(Stored dataset items)
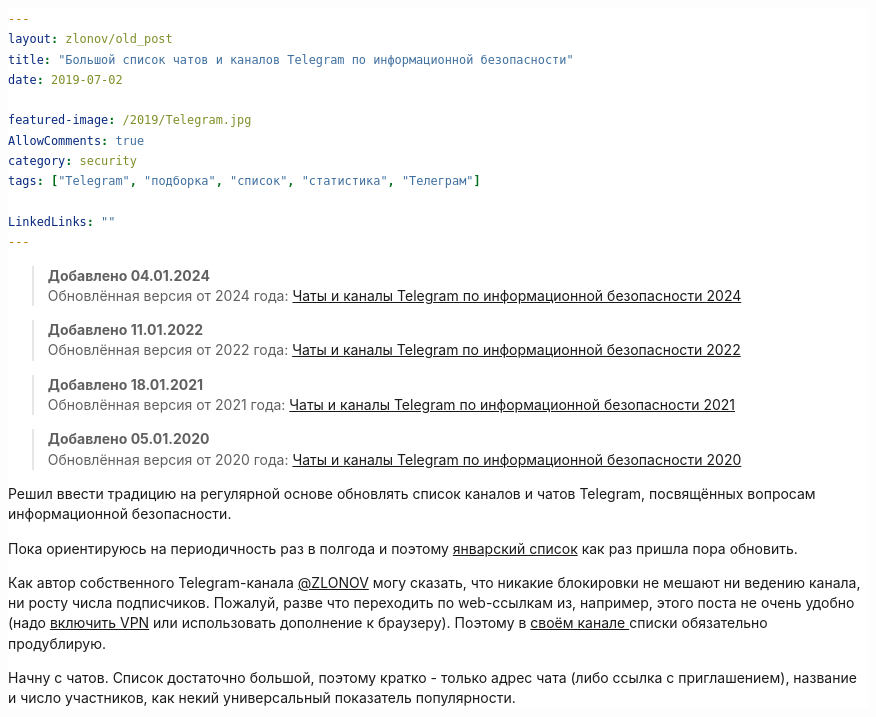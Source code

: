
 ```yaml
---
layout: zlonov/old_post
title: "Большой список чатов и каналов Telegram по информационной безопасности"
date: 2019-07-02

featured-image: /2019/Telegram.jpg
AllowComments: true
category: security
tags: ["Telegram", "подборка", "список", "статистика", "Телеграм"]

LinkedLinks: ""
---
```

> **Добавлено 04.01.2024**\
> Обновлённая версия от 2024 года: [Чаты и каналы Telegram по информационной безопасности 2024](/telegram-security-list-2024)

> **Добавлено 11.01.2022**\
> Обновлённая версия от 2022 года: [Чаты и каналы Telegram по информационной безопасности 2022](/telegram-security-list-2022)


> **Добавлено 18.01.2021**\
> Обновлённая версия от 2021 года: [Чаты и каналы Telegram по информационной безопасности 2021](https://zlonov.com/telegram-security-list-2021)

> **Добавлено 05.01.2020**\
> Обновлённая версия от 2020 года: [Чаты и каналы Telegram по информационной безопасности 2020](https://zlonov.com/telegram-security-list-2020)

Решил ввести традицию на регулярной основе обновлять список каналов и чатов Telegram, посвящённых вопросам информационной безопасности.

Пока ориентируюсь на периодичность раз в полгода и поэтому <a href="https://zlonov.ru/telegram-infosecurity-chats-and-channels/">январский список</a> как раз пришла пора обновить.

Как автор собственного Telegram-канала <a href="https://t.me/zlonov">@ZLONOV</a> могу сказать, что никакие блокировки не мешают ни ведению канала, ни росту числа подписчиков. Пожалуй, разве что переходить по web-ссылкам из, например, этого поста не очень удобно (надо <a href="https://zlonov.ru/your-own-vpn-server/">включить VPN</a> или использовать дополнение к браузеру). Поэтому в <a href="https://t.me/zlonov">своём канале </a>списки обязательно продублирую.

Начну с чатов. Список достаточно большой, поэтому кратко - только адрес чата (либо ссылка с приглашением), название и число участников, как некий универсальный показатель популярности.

WHAT THE TASK REQUIRES:
Work out how many lines in the data above hold the word "zlonov". Reply with nothing but the count.

SOLUTION:
5